レビュー
人生100年時代という言葉とともに注目されるようになった「リスキリング」。これは学び直しの必要性を指すものである。
本書で紹介されているリスキリングは、新しいことを学び身につけることを推奨しようとするのではない。むしろ、今までに身につけたことを他の場でも活かすための意識改革としてリスキリングをとらえている。この考え方であれば、何歳になってからも学び直しは可能だし、今まで学んできたことが無駄になることもない。むしろ、リスキリングは今後の人生を充実させるための新たなスタート地点にさえ思える。
著者は、小学校から大学院までの多くの時間を海外で過ごし、高校にあたる年齢ではブラジルで独学で勉強し大検を受けたというユニークな経歴を持っている。本書では、著者が実践してきた独学を振り返りつつ、独学のコツを伝授してくれる。著者なりの独学のポイントは「自分のペースで、時間が空いた時に、自分が学びたいことを学ぶ」こと、そして「頑張りすぎないこと」だ。
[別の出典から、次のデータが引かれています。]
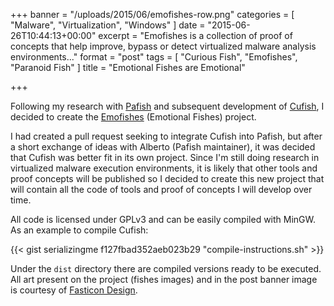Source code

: +++
banner = "/uploads/2015/06/emofishes-row.png"
categories = [ "Malware", "Virtualization", "Windows" ]
date = "2015-06-26T10:44:13+00:00"
excerpt = "Emofishes is a collection of proof of concepts that help improve, bypass or detect virtualized malware analysis environments..."
format = "post"
tags = [ "Curious Fish", "Emofishes", "Paranoid Fish" ]
title = "Emotional Fishes are Emotional"

+++

Following my research with [Pafish][1] and subsequent development of [Cufish][2], I decided to create the [Emofishes][3] (Emotional Fishes) project.

<!--more-->

I had created a pull request seeking to integrate Cufish into Pafish, but after a short exchange of ideas with Alberto (Pafish maintainer), it was decided that Cufish was better fit in its own project. Since I'm still doing research in virtualized malware execution environments, it is likely that other tools and proof concepts will be published so I decided to create this new project that will contain all the code of tools and proof of concepts I will develop over time.

All code is licensed under GPLv3 and can be easily compiled with MinGW. As an example to compile Cufish:

{{< gist serializingme f127fbad352aeb023b29 "compile-instructions.sh" >}}

Under the `dist` directory there are compiled versions ready to be executed. All art present on the project (fishes images) and in the post banner image is courtesy of [Fasticon Design][4].

[1]: /2015/05/28/a-paranoid-fish-and-silver-bullets/ "Blog Post"
[2]: /2015/06/12/curious-fish-is-curious/ "Blog Post"
[3]: /project/emofishes/ "Project Page"
[4]: http://fasticon.com/ "Fasticon Design"
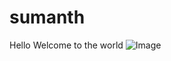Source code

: # sumanth
Hello
Welcome to the world
![Image](https://www.google.com/imgres?imgurl=https%3A%2F%2Fsteamcdn-a.akamaihd.net%2Fsteam%2Fapps%2F578080%2Fheader.jpg%3Ft%3D1581036302&imgrefurl=https%3A%2F%2Fstore.steampowered.com%2Fapp%2F578080%2FPLAYERUNKNOWNS_BATTLEGROUNDS%2F&tbnid=h6rkg57R4hke4M&vet=12ahUKEwi_5Mmws8znAhXN2zgGHWNCCJ4QMygAegUIARCHAg..i&docid=Tb6q3sA3iLSu4M&w=460&h=215&q=pubg&ved=2ahUKEwi_5Mmws8znAhXN2zgGHWNCCJ4QMygAegUIARCHAg)
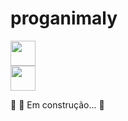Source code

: # proganimaly


  <div class="imagem">
            <img class="coracao" src="img/Login_ADM.png" width="40px">
          </div>

 
  <div class="imagem1">
            <img class="coracao" src="img/lOGIN_uSUÁRIO.png" width="40px">
          </div>

🚧 🚀 Em construção... 🚧


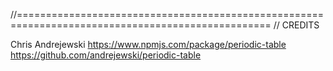 



//==================================================================================================
// CREDITS

Chris Andrejewski
https://www.npmjs.com/package/periodic-table
https://github.com/andrejewski/periodic-table
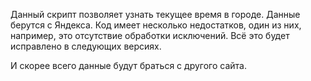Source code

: Данный скрипт позволяет узнать текущее время в городе. Данные берутся с Яндекса. Код имеет несколько недостатков, один из них, например, это отсутствие обработки исключений. Всё это будет исправлено в следующих версиях.

И скорее всего данные будут браться с другого сайта.
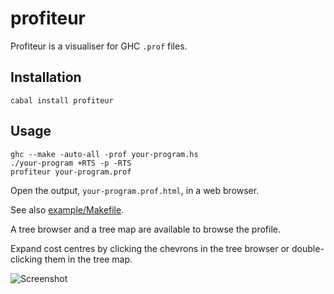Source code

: profiteur
=========

Profiteur is a visualiser for GHC `.prof` files.

Installation
------------

    cabal install profiteur

Usage
-----

    ghc --make -auto-all -prof your-program.hs
    ./your-program +RTS -p -RTS
    profiteur your-program.prof

Open the output, `your-program.prof.html`, in a web browser.

See also [example/Makefile](example/Makefile).

A tree browser and a tree map are available to browse the profile.

Expand cost centres by clicking the chevrons in the tree browser or
double-clicking them in the tree map.

![Screenshot](example/screenshot.png)
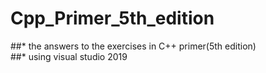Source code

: # Cpp_Primer_5th_edition<br>
##* the answers to the exercises in C++ primer(5th edition)<br>
##* using visual studio 2019

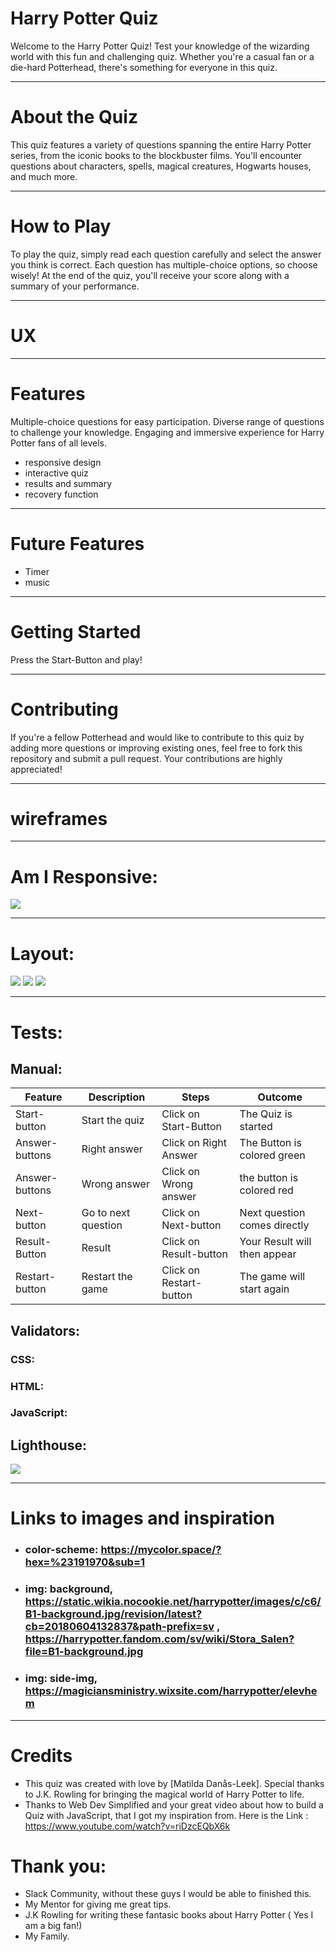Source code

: 

# Harry Potter Quiz

Welcome to the Harry Potter Quiz! Test your knowledge of the wizarding world with this fun and challenging quiz. Whether you're a casual fan or a die-hard Potterhead, there's something for everyone in this quiz.

<hr>

# About the Quiz
This quiz features a variety of questions spanning the entire Harry Potter series, from the iconic books to the blockbuster films. You'll encounter questions about characters, spells, magical creatures, Hogwarts houses, and much more.

<hr>

# How to Play
To play the quiz, simply read each question carefully and select the answer you think is correct. Each question has multiple-choice options, so choose wisely! At the end of the quiz, you'll receive your score along with a summary of your performance.

<hr>

# UX

<hr>

# Features
Multiple-choice questions for easy participation.
Diverse range of questions to challenge your knowledge.
Engaging and immersive experience for Harry Potter fans of all levels.

* responsive design
* interactive quiz
* results and summary
* recovery function

<hr>

# Future Features

* Timer
* music

<hr>

# Getting Started
Press the Start-Button and play!
<link href="https://matildadl.github.io/Harry-Potter-Quiz/">

<hr>

# Contributing
If you're a fellow Potterhead and would like to contribute to this quiz by adding more questions or improving existing ones, feel free to fork this repository and submit a pull request. Your contributions are highly appreciated!

<hr>


# wireframes

<hr>

# Am I Responsive:

<img src="assets\images\Am_I_responsive.png">

<hr>

# Layout:

<img src="assets\images\start_page.png">
<img src="assets\images\question_area.png">
<img src="assets\images\right_wrong_answer.png">

<hr>

# Tests:

## Manual:

| Feature              | Description                 | Steps                             | Outcome                      |
| --- | --- | ---| --- |
| Start-button | Start the quiz | Click on Start-Button | The Quiz is started |
| Answer-buttons | Right answer | Click on Right Answer | The Button is colored green |
| Answer-buttons | Wrong answer | Click on Wrong answer | the button is colored red |
| Next-button | Go to next question | Click on Next-button | Next question comes directly |
| Result-Button | Result | Click on Result-button | Your Result will then appear |
| Restart-button | Restart the game | Click on Restart-button | The game will start again |
## Validators:

### CSS:
### HTML:
### JavaScript:

## Lighthouse:

<img src="assets\images\Lighthouse.png">



<hr>

# Links to images and inspiration

* ### color-scheme: https://mycolor.space/?hex=%23191970&sub=1
* ### img: background, https://static.wikia.nocookie.net/harrypotter/images/c/c6/B1-background.jpg/revision/latest?cb=20180604132837&path-prefix=sv , https://harrypotter.fandom.com/sv/wiki/Stora_Salen?file=B1-background.jpg
* ### img: side-img,  https://magiciansministry.wixsite.com/harrypotter/elevhem 
<hr>

# Credits
* This quiz was created with love by [Matilda Danås-Leek]. Special thanks to J.K. Rowling for bringing the magical world of Harry Potter to life.
* Thanks to Web Dev Simplified and your great video about how to build a Quiz with JavaScript, that I got my inspiration from. Here is the Link : https://www.youtube.com/watch?v=riDzcEQbX6k

# Thank you:
* Slack Community, without these guys I would be able to finished this.
* My Mentor for giving me great tips.
* J.K Rowling for writing these fantasic books about Harry Potter ( Yes I am a big fan!)
* My Family.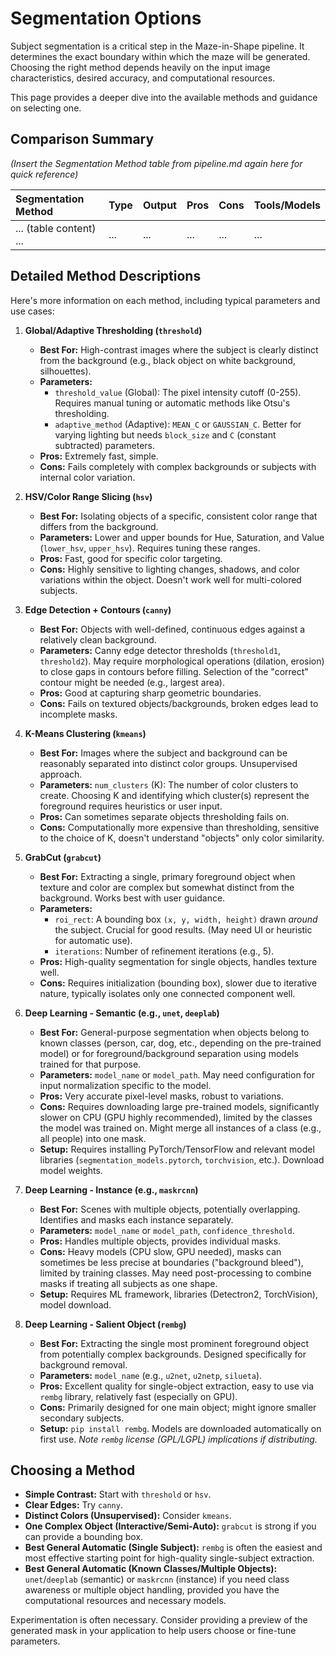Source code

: # Segmentation Options

Subject segmentation is a critical step in the Maze-in-Shape pipeline. It determines the exact boundary within which the maze will be generated. Choosing the right method depends heavily on the input image characteristics, desired accuracy, and computational resources.

This page provides a deeper dive into the available methods and guidance on selecting one.

## Comparison Summary

*(Insert the Segmentation Method table from pipeline.md again here for quick reference)*

| Segmentation Method         | Type             | Output             | Pros                                                                            | Cons                                                                                    | Tools/Models                                       |
| :-------------------------- | :--------------- | :----------------- | :------------------------------------------------------------------------------ | :-------------------------------------------------------------------------------------- | :------------------------------------------------- |
| ... (table content) ...     | ...              | ...                | ...                                                                             | ...                                                                                     | ...                                                |

## Detailed Method Descriptions

Here's more information on each method, including typical parameters and use cases:

1.  **Global/Adaptive Thresholding (`threshold`)**
    *   **Best For:** High-contrast images where the subject is clearly distinct from the background (e.g., black object on white background, silhouettes).
    *   **Parameters:**
        *   `threshold_value` (Global): The pixel intensity cutoff (0-255). Requires manual tuning or automatic methods like Otsu's thresholding.
        *   `adaptive_method` (Adaptive): `MEAN_C` or `GAUSSIAN_C`. Better for varying lighting but needs `block_size` and `C` (constant subtracted) parameters.
    *   **Pros:** Extremely fast, simple.
    *   **Cons:** Fails completely with complex backgrounds or subjects with internal color variation.

2.  **HSV/Color Range Slicing (`hsv`)**
    *   **Best For:** Isolating objects of a specific, consistent color range that differs from the background.
    *   **Parameters:** Lower and upper bounds for Hue, Saturation, and Value (`lower_hsv`, `upper_hsv`). Requires tuning these ranges.
    *   **Pros:** Fast, good for specific color targeting.
    *   **Cons:** Highly sensitive to lighting changes, shadows, and color variations within the object. Doesn't work well for multi-colored subjects.

3.  **Edge Detection + Contours (`canny`)**
    *   **Best For:** Objects with well-defined, continuous edges against a relatively clean background.
    *   **Parameters:** Canny edge detector thresholds (`threshold1`, `threshold2`). May require morphological operations (dilation, erosion) to close gaps in contours before filling. Selection of the "correct" contour might be needed (e.g., largest area).
    *   **Pros:** Good at capturing sharp geometric boundaries.
    *   **Cons:** Fails on textured objects/backgrounds, broken edges lead to incomplete masks.

4.  **K-Means Clustering (`kmeans`)**
    *   **Best For:** Images where the subject and background can be reasonably separated into distinct color groups. Unsupervised approach.
    *   **Parameters:** `num_clusters` (K): The number of color clusters to create. Choosing K and identifying which cluster(s) represent the foreground requires heuristics or user input.
    *   **Pros:** Can sometimes separate objects thresholding fails on.
    *   **Cons:** Computationally more expensive than thresholding, sensitive to the choice of K, doesn't understand "objects" only color similarity.

5.  **GrabCut (`grabcut`)**
    *   **Best For:** Extracting a single, primary foreground object when texture and color are complex but somewhat distinct from the background. Works best with user guidance.
    *   **Parameters:**
        *   `roi_rect`: A bounding box `(x, y, width, height)` drawn *around* the subject. Crucial for good results. (May need UI or heuristic for automatic use).
        *   `iterations`: Number of refinement iterations (e.g., 5).
    *   **Pros:** High-quality segmentation for single objects, handles texture well.
    *   **Cons:** Requires initialization (bounding box), slower due to iterative nature, typically isolates only one connected component well.

6.  **Deep Learning - Semantic (e.g., `unet`, `deeplab`)**
    *   **Best For:** General-purpose segmentation when objects belong to known classes (person, car, dog, etc., depending on the pre-trained model) or for foreground/background separation using models trained for that purpose.
    *   **Parameters:** `model_name` or `model_path`. May need configuration for input normalization specific to the model.
    *   **Pros:** Very accurate pixel-level masks, robust to variations.
    *   **Cons:** Requires downloading large pre-trained models, significantly slower on CPU (GPU highly recommended), limited by the classes the model was trained on. Might merge all instances of a class (e.g., all people) into one mask.
    *   **Setup:** Requires installing PyTorch/TensorFlow and relevant model libraries (`segmentation_models.pytorch`, `torchvision`, etc.). Download model weights.

7.  **Deep Learning - Instance (e.g., `maskrcnn`)**
    *   **Best For:** Scenes with multiple objects, potentially overlapping. Identifies and masks each instance separately.
    *   **Parameters:** `model_name` or `model_path`, `confidence_threshold`.
    *   **Pros:** Handles multiple objects, provides individual masks.
    *   **Cons:** Heavy models (CPU slow, GPU needed), masks can sometimes be less precise at boundaries ("background bleed"), limited by training classes. May need post-processing to combine masks if treating all subjects as one shape.
    *   **Setup:** Requires ML framework, libraries (Detectron2, TorchVision), model download.

8.  **Deep Learning - Salient Object (`rembg`)**
    *   **Best For:** Extracting the single most prominent foreground object from potentially complex backgrounds. Designed specifically for background removal.
    *   **Parameters:** `model_name` (e.g., `u2net`, `u2netp`, `silueta`).
    *   **Pros:** Excellent quality for single-object extraction, easy to use via `rembg` library, relatively fast (especially on GPU).
    *   **Cons:** Primarily designed for one main object; might ignore smaller secondary subjects.
    *   **Setup:** `pip install rembg`. Models are downloaded automatically on first use. *Note `rembg` license (GPL/LGPL) implications if distributing.*

## Choosing a Method

*   **Simple Contrast:** Start with `threshold` or `hsv`.
*   **Clear Edges:** Try `canny`.
*   **Distinct Colors (Unsupervised):** Consider `kmeans`.
*   **One Complex Object (Interactive/Semi-Auto):** `grabcut` is strong if you can provide a bounding box.
*   **Best General Automatic (Single Subject):** `rembg` is often the easiest and most effective starting point for high-quality single-subject extraction.
*   **Best General Automatic (Known Classes/Multiple Objects):** `unet`/`deeplab` (semantic) or `maskrcnn` (instance) if you need class awareness or multiple object handling, provided you have the computational resources and necessary models.

Experimentation is often necessary. Consider providing a preview of the generated mask in your application to help users choose or fine-tune parameters.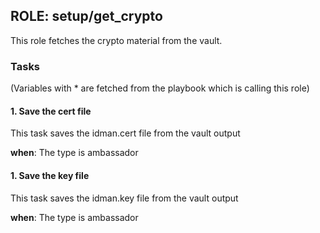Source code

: ## ROLE: setup/get_crypto
This role fetches the crypto material from the vault.

### Tasks
(Variables with * are fetched from the playbook which is calling this role)
#### 1. Save the cert file
This task saves the idman.cert file from the vault output

**when**: The type is ambassador

#### 1. Save the key file
This task saves the idman.key file from the vault output

**when**: The type is ambassador
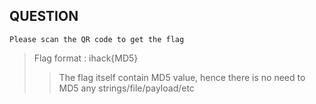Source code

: ## QUESTION
`Please scan the QR code to get the flag`
> Flag format : ihack{MD5}
>> The flag itself contain MD5 value, hence there is no need to MD5 any strings/file/payload/etc
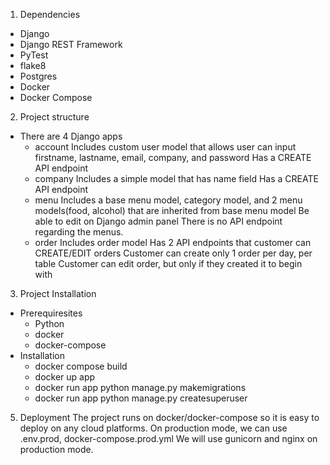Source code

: 1. Dependencies
  - Django
  - Django REST Framework
  - PyTest
  - flake8
  - Postgres
  - Docker
  - Docker Compose

2. Project structure
  - There are 4 Django apps
    * account
      Includes custom user model that allows user can input firstname, lastname, email, company, and password
      Has a CREATE API endpoint
    * company
      Includes a simple model that has name field
      Has a CREATE API endpoint
    * menu
      Includes a base menu model, category model, and 2 menu models(food, alcohol) that are inherited from base menu model
      Be able to edit on Django admin panel
      There is no API endpoint regarding the menus.
    * order
      Includes order model
      Has 2 API endpoints that customer can CREATE/EDIT orders
      Customer can create only 1 order per day, per table
      Customer can edit order, but only if they created it to begin with

3. Project Installation
  - Prerequiresites 
    * Python
    * docker
    * docker-compose
  - Installation
    * docker compose build
    * docker up app
    * docker run app python manage.py makemigrations
    * docker run app python manage.py createsuperuser
5. Deployment
  The project runs on docker/docker-compose so it is easy to deploy on any cloud platforms.
  On production mode, we can use .env.prod, docker-compose.prod.yml
  We will use gunicorn and nginx on production mode.
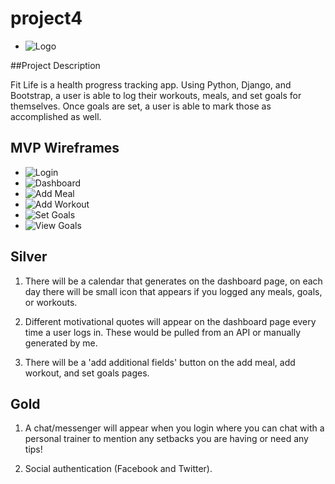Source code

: # project4
- ![Logo](https://res.cloudinary.com/drz8x4anh/image/upload/v1581964574/FL%20Logo.png)

##Project Description

Fit Life is a health progress tracking app. Using Python, Django, and Bootstrap, a user is able to log their workouts, meals, and set goals for themselves. Once goals are set, a user is able to mark those as accomplished as well.

## MVP Wireframes

- ![Login](https://res.cloudinary.com/drz8x4anh/image/upload/v1581963478/FL%20homepage.png)
- ![Dashboard](https://res.cloudinary.com/drz8x4anh/image/upload/v1581963859/FL%20Dashboard.png)
- ![Add Meal](https://res.cloudinary.com/drz8x4anh/image/upload/v1581964085/FL%20Add%20A%20Meal.png)
- ![Add Workout](https://res.cloudinary.com/drz8x4anh/image/upload/v1581964177/FL%20Add%20Workout.png)
- ![Set Goals](https://res.cloudinary.com/drz8x4anh/image/upload/v1581964311/FL%20Set%20Goals.png)
- ![View Goals](https://res.cloudinary.com/drz8x4anh/image/upload/v1581964727/FL%20View%20Goals.png)

## Silver
1. There will be a calendar that generates on the dashboard page, on each day there will be small icon that appears if you logged any meals, goals, or workouts.

2. Different motivational quotes will appear on the dashboard page every time a user logs in. These would be pulled from an API or manually generated by me.

3. There will be a 'add additional fields' button on the add meal, add workout, and set goals pages.


## Gold
1. A chat/messenger will appear when you login where you can chat with a personal trainer to mention any setbacks you are having or need any tips!

2. Social authentication (Facebook and Twitter).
本書を読んでいると、独学を選択肢として持っておくことは、自分の世界や人生を広げてくれるものだと感じられる。学校の勉強が苦手だった人でも、自分にあった勉強法で、自分の興味について学び、人生を広げようとするならば、楽しく学び直せるのではないだろうか。リスキリングという言葉にプレッシャーを感じている人にほど、本書を読んでもらいたい。
本書の要点
・リスキリングとは「将来にわたって能力をできるだけ発揮できるように、能力を高めていくこと」である。このためには雑多な情報や経験を整理し、一般化していくプロセスが必要になる。
・今後の日本が活力ある社会を作り出すためには、一人ひとりのやる気やモチベーションといった「インセンティブ」を高めていくことが必要になる。閉塞感の漂う環境では、将来への希望は持ちにくい。勉強法や働き方が多様化し、選択肢が広がることは、活力につながる重要なファクターである。